Because of the definition of derivative,

$$f^{\prime }(a)=\underset{x\to a}{lim}\frac{f(x)-f(a)}{x-a}$$

we have

$$\begin{array}{rl}\underset{x\to a}{lim}{h}_1(x)& =\underset{x\to a}{lim}(\frac{f(x)-f(a)}{x-a}-f^{\prime }(a))\\ & =\underset{x\to a}{lim}(\frac{f(x)-f(a)}{x-a})-f^{\prime }(a)\\ & =f^{\prime }(a)-f^{\prime }(a)\\ & =0\end{array}$$

Let’s try to prove Taylor’s theorem more formally using the Lagrange form now. (To make the proof somewhat easier, it is not using the more general Peano form remainder.)

Proof

We define new functions $g_1$ and $g_2$.

$$\begin{array}{rl}{g}_1(x)& =f(x)-(f(a)+f^{\prime }(a)(x-a)+\cdots +\frac{f^{(k-1)}(a)}{(k-1)!}(x-a{)}^{k-1})\end{array}$$

$$\begin{array}{rl}{g}_2(x)& =g_1(x)-(\frac{x-a}{x_0-a}{)}^k{g}_1(x_0)\end{array}$$

where $a$ and $x_0$ are some arbitrary real values and $a\ne x_0$.

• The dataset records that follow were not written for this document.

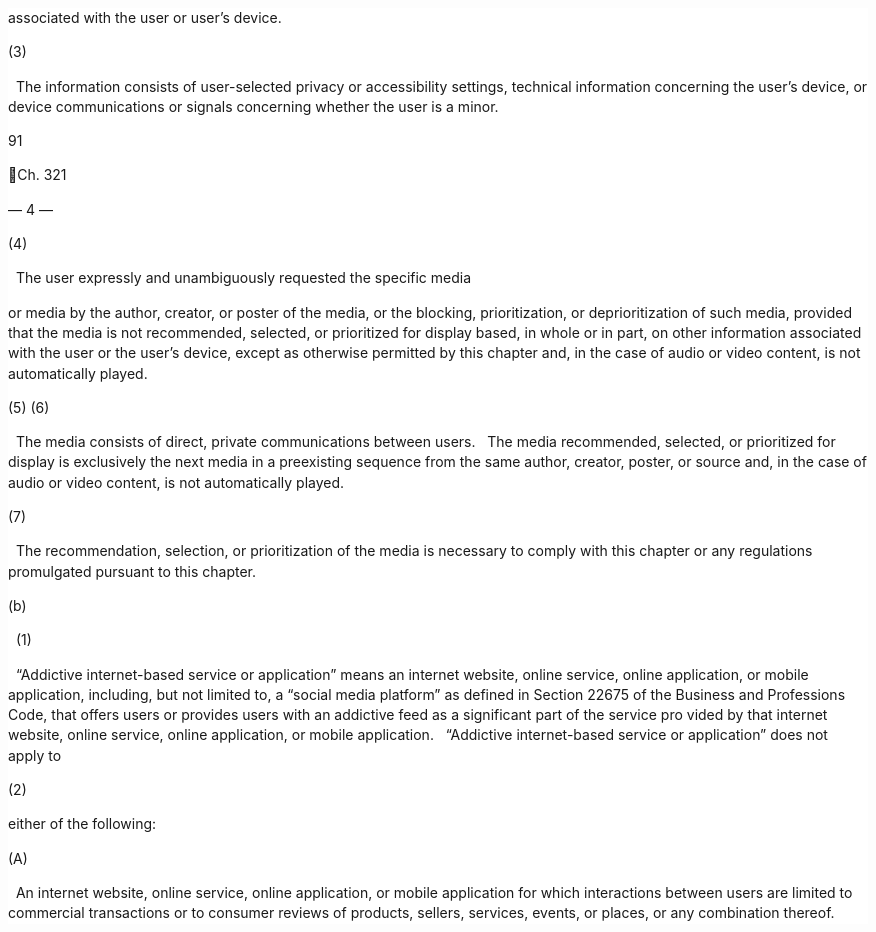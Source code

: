 associated with the user or user’s device.

(3)

  The  information  consists  of  user-selected  privacy  or  accessibility
settings,  technical  information  concerning  the  user’s  device,  or  device
communications or signals concerning whether the user is a minor.

91

Ch. 321

— 4 —

(4)

  The user expressly and unambiguously requested the specific media

or  media  by  the  author,  creator,  or  poster  of  the  media,  or  the  blocking,
prioritization, or deprioritization of such media, provided that the media is
not recommended, selected, or prioritized for display based, in whole or in
part,  on  other  information  associated  with  the  user  or  the  user’s  device,
except as otherwise permitted by this chapter and, in the case of audio or
video content, is not automatically played.

(5)
(6)

  The media consists of direct, private communications between users.
  The  media  recommended,  selected,  or  prioritized  for  display  is
exclusively the next media in a preexisting sequence from the same author,
creator, poster, or source and, in the case of audio or video content, is not
automatically played.

(7)

  The  recommendation,  selection,  or  prioritization  of  the  media  is
necessary  to  comply  with  this  chapter  or  any  regulations  promulgated
pursuant to this chapter.

(b)

  (1)

  “Addictive  internet-based  service  or  application”  means  an
internet website, online service, online application, or mobile application,
including, but not limited to, a “social media platform” as defined in Section
22675 of the Business and Professions Code, that offers users or provides
users with an addictive feed as a significant part of the service pro vided by
that internet website, online service, online application, or mobile application.
  “Addictive internet-based service or application” does not apply to

(2)

either of the following:

(A)

  An  internet  website,  online  service,  online  application,  or  mobile
application for which interactions between users are limited to commercial
transactions or to consumer reviews of products, sellers, services, events,
or places, or any combination thereof.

The derivatives of $g_1(x)$ are as follows.

$$\begin{array}{c}{g}_1^{(1)}(x)=f^{(1)}(x)-(f^{(1)}(a)+f^{(2)}(a)(x-a)+\frac{f^{(3)}(a)}{2!}(x-a{)}^2+\cdots +\frac{f^{(k-1)}(a)}{(k-2)!}(x-a{)}^{k-2})\\ g_1^{(2)}(x)=f^{(2)}(x)-(f^{(2)}(a)+f^{(3)}(a)(x-a)+\cdots +\frac{f^{(k-1)}(a)}{(k-3)!}(x-a{)}^{k-3})\\ ⋮\\ g_1^{(i)}(x)=f^{(i)}(x)-(f^{(i)}(a)+f^{(i+1)}(a)(x-a)+\cdots +\frac{f^{(k-1)}(a)}{(k-i-1)!}(x-a{)}^{k-i-1})\\ ⋮\\ g_1^{(k-1)}(x)=f^{(k-1)}(x)-f^{(k-1)}(a)\\ g_1^{(k)}(x)=f^{(k)}(x)\end{array}$$

It is easy to verify that $g_1^{(i)}(a)=0$ for $i\in [1,k-1]$.

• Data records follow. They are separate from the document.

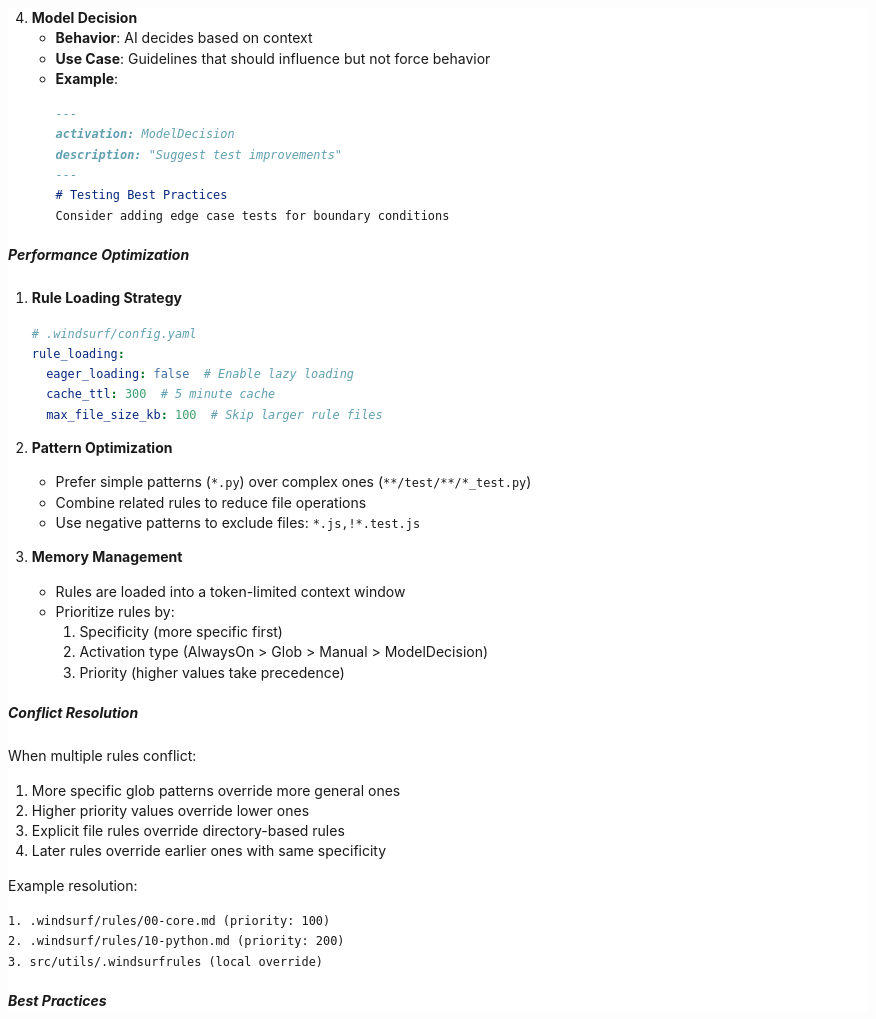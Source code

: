 4. **Model Decision**
   - **Behavior**: AI decides based on context
   - **Use Case**: Guidelines that should influence but not force behavior
   - **Example**:
     ```markdown
     ---
     activation: ModelDecision
     description: "Suggest test improvements"
     ---
     # Testing Best Practices
     Consider adding edge case tests for boundary conditions
     ```

##### Performance Optimization

1. **Rule Loading Strategy**
   ```yaml
   # .windsurf/config.yaml
   rule_loading:
     eager_loading: false  # Enable lazy loading
     cache_ttl: 300  # 5 minute cache
     max_file_size_kb: 100  # Skip larger rule files
   ```

2. **Pattern Optimization**
   - Prefer simple patterns (`*.py`) over complex ones (`**/test/**/*_test.py`)
   - Combine related rules to reduce file operations
   - Use negative patterns to exclude files: `*.js,!*.test.js`

3. **Memory Management**
   - Rules are loaded into a token-limited context window
   - Prioritize rules by:
     1. Specificity (more specific first)
     2. Activation type (AlwaysOn > Glob > Manual > ModelDecision)
     3. Priority (higher values take precedence)

##### Conflict Resolution

When multiple rules conflict:

1. More specific glob patterns override more general ones
2. Higher priority values override lower ones
3. Explicit file rules override directory-based rules
4. Later rules override earlier ones with same specificity

Example resolution:
```
1. .windsurf/rules/00-core.md (priority: 100)
2. .windsurf/rules/10-python.md (priority: 200)
3. src/utils/.windsurfrules (local override)
```

##### Best Practices
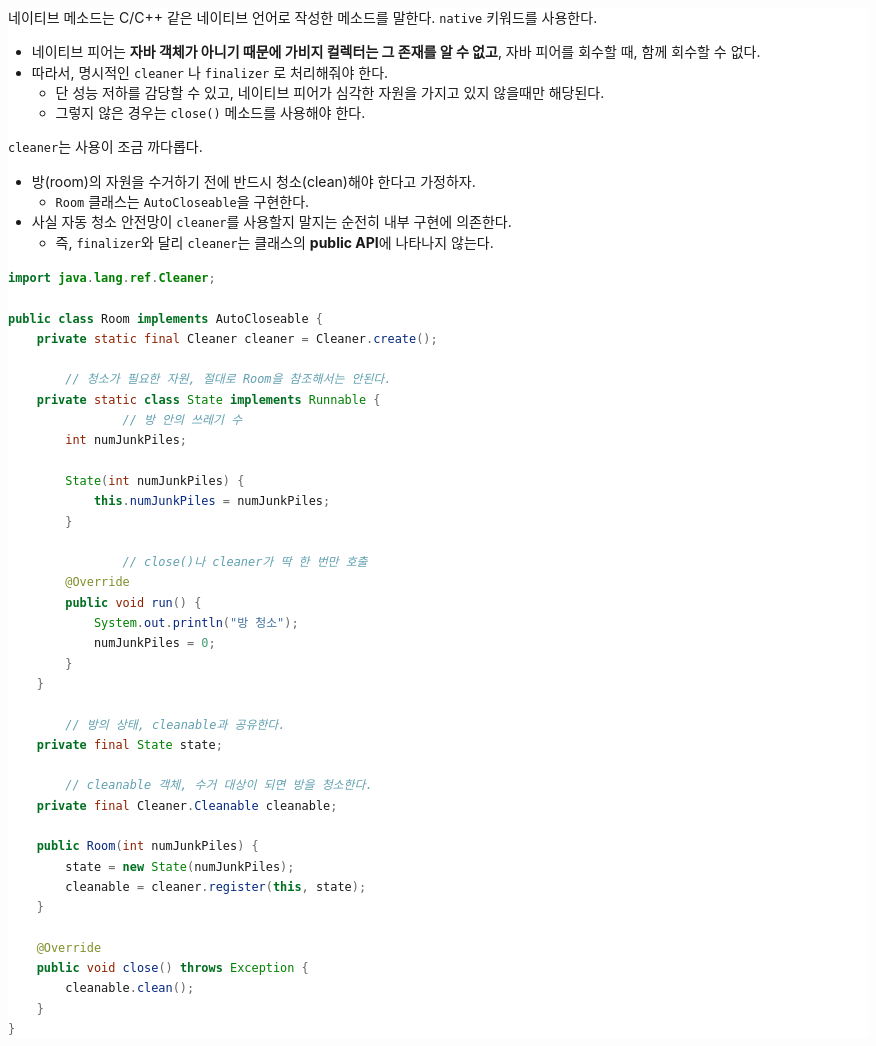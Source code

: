네이티브 메소드는 C/C++ 같은 네이티브 언어로 작성한 메소드를 말한다. `native` 키워드를 사용한다.
- 네이티브 피어는 **자바 객체가 아니기 때문에 가비지 컬렉터는 그 존재를 알 수 없고**, 자바 피어를 회수할 때, 함께 회수할 수 없다.
- 따라서, 명시적인 `cleaner` 나 `finalizer` 로 처리해줘야 한다.
  - 단 성능 저하를 감당할 수 있고, 네이티브 피어가 심각한 자원을 가지고 있지 않을때만 해당된다.
  - 그렇지 않은 경우는 `close()` 메소드를 사용해야 한다.

`cleaner`는 사용이 조금 까다롭다.
- 방(room)의 자원을 수거하기 전에 반드시 청소(clean)해야 한다고 가정하자.
  - `Room` 클래스는 `AutoCloseable`을 구현한다.
- 사실 자동 청소 안전망이 `cleaner`를 사용할지 말지는 순전히 내부 구현에 의존한다.
  - 즉, `finalizer`와 달리 `cleaner`는 클래스의 **public API**에 나타나지 않는다.

```java
import java.lang.ref.Cleaner;

public class Room implements AutoCloseable {
    private static final Cleaner cleaner = Cleaner.create();
    
		// 청소가 필요한 자원, 절대로 Room을 참조해서는 안된다.
    private static class State implements Runnable {
				// 방 안의 쓰레기 수
        int numJunkPiles;
        
        State(int numJunkPiles) {
            this.numJunkPiles = numJunkPiles;
        }

				// close()나 cleaner가 딱 한 번만 호출
        @Override
        public void run() {
            System.out.println("방 청소");
            numJunkPiles = 0;
        }
    }
    
		// 방의 상태, cleanable과 공유한다.
    private final State state;
    
		// cleanable 객체, 수거 대상이 되면 방을 청소한다.
    private final Cleaner.Cleanable cleanable;
    
    public Room(int numJunkPiles) {
        state = new State(numJunkPiles);
        cleanable = cleaner.register(this, state);
    }
    
    @Override
    public void close() throws Exception {
        cleanable.clean();
    }
}
```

The derivatives of $g_2(x)$ are as follows.

$$\begin{array}{c}{g}_2^{(1)}(x)=g_1^{(1)}(x)-k\frac{(x-a{)}^{k-1}}{(x_0-a{)}^k}{g}_1(x_0)\\ g_2^{(2)}(x)=g_1^{(2)}(x)-k(k-1)\frac{(x-a{)}^{k-2}}{(x_0-a{)}^k}{g}_1(x_0)\\ g_2^{(i)}(x)=g_1^{(i)}(x)-\frac{k!}{(k-i)!}\frac{(x-a{)}^{k-i}}{(x_0-a{)}^k}{g}_1(x_0)\\ g_2^{(k-1)}(x)=g_1^{(k-1)}(x)-k!\frac{x-a}{(x_0-a{)}^k}{g}_1(x_0)\\ g_2^{(k)}(x)=g_1^{(k)}(x)-k!\frac{1}{(x_0-a{)}^k}{g}_1(x_0)\end{array}$$

Given $g_1^{(i)}(a)=0$ for $i\in [1,k-1]$, it is also easy to verify that $g_2^{(i)}(a)=0$ for $i\in [1,k-1]$.

Further more,

$$\begin{array}{r}{g}_1(a)=f(a)-f(a)=0\end{array}$$

$$\begin{array}{r}{g}_2(a)=g_1(a)=0\end{array}$$

$$\begin{array}{r}{g}_2(x_0)=g_1(x_0)-g_1(x_0)=0\end{array}$$

So we have $g_2(x_0)=g_2(a)$ and $a\ne x_0$.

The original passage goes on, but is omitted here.